» SOURCE RECORDS:
--- START ---

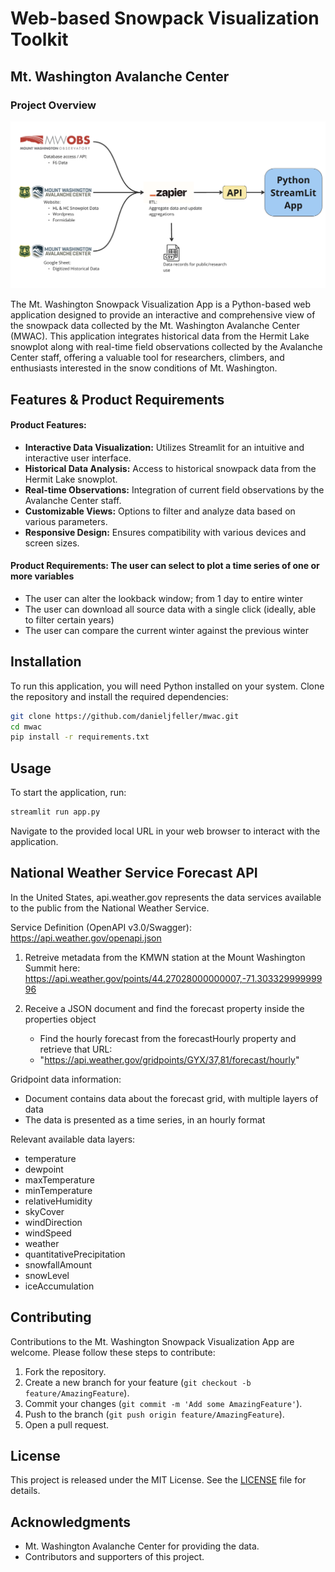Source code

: # Web-based Snowpack Visualization Toolkit 
## Mt. Washington Avalanche Center

### Project Overview

![Data Flow](mwac_app_dataflow.png "Data Flow")


The Mt. Washington Snowpack Visualization App is a Python-based web application designed to provide an interactive and 
comprehensive view of the snowpack data collected by the Mt. Washington Avalanche Center (MWAC). This application integrates 
historical data from the Hermit Lake snowplot along with real-time field observations collected by the Avalanche Center 
staff, offering a valuable tool for researchers, climbers, and enthusiasts interested in the snow conditions of Mt. 
Washington.

## Features & Product Requirements

#### Product Features:
- **Interactive Data Visualization:** Utilizes Streamlit for an intuitive and interactive user interface.
- **Historical Data Analysis:** Access to historical snowpack data from the Hermit Lake snowplot.
- **Real-time Observations:** Integration of current field observations by the Avalanche Center staff.
- **Customizable Views:** Options to filter and analyze data based on various parameters.
- **Responsive Design:** Ensures compatibility with various devices and screen sizes.

#### Product Requirements: The user can select to plot a time series of one or more variables
- The user can alter the lookback window; from 1 day to entire winter
- The user can download all source data with a single click (ideally, able to filter certain years)
- The user can compare the current winter against the previous winter


## Installation

To run this application, you will need Python installed on your system. Clone the repository and install the required dependencies:

```bash
git clone https://github.com/danieljfeller/mwac.git
cd mwac
pip install -r requirements.txt
```

## Usage

To start the application, run:

```bash
streamlit run app.py
```

Navigate to the provided local URL in your web browser to interact with the application.

## National Weather Service Forecast API 
In the United States, api.weather.gov represents the data services available to the public from the National Weather Service.

Service Definition (OpenAPI v3.0/Swagger): https://api.weather.gov/openapi.json

1. Retreive metadata from the KMWN station at the Mount Washington Summit here:
https://api.weather.gov/points/44.27028000000007,-71.30332999999996

2. Receive a JSON document and find the forecast property inside the properties object
   - Find the hourly forecast from the forecastHourly property and retrieve that URL:
   - "https://api.weather.gov/gridpoints/GYX/37,81/forecast/hourly"

Gridpoint data information:
- Document contains data about the forecast grid, with multiple layers of data
- The data is presented as a time series, in an hourly format

Relevant available data layers:
- temperature
- dewpoint
- maxTemperature
- minTemperature
- relativeHumidity
- skyCover
- windDirection
- windSpeed
- weather
- quantitativePrecipitation
- snowfallAmount
- snowLevel
- iceAccumulation

## Contributing

Contributions to the Mt. Washington Snowpack Visualization App are welcome. Please follow these steps to contribute:

1. Fork the repository.
2. Create a new branch for your feature (`git checkout -b feature/AmazingFeature`).
3. Commit your changes (`git commit -m 'Add some AmazingFeature'`).
4. Push to the branch (`git push origin feature/AmazingFeature`).
5. Open a pull request.

## License

This project is released under the MIT License. See the [LICENSE](LICENSE.md) file for details.

## Acknowledgments

- Mt. Washington Avalanche Center for providing the data.
- Contributors and supporters of this project.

--- END ---

» REQUIREMENT: Copy the entries above exactly, but only from the line holding "staff, offering a" through the line holding "- The user can alter", both included.

» EXERCISE SOLUTION:
staff, offering a valuable tool for researchers, climbers, and enthusiasts interested in the snow conditions of Mt. 
Washington.

## Features & Product Requirements

#### Product Features:
- **Interactive Data Visualization:** Utilizes Streamlit for an intuitive and interactive user interface.
- **Historical Data Analysis:** Access to historical snowpack data from the Hermit Lake snowplot.
- **Real-time Observations:** Integration of current field observations by the Avalanche Center staff.
- **Customizable Views:** Options to filter and analyze data based on various parameters.
- **Responsive Design:** Ensures compatibility with various devices and screen sizes.

#### Product Requirements: The user can select to plot a time series of one or more variables
- The user can alter the lookback window; from 1 day to entire winter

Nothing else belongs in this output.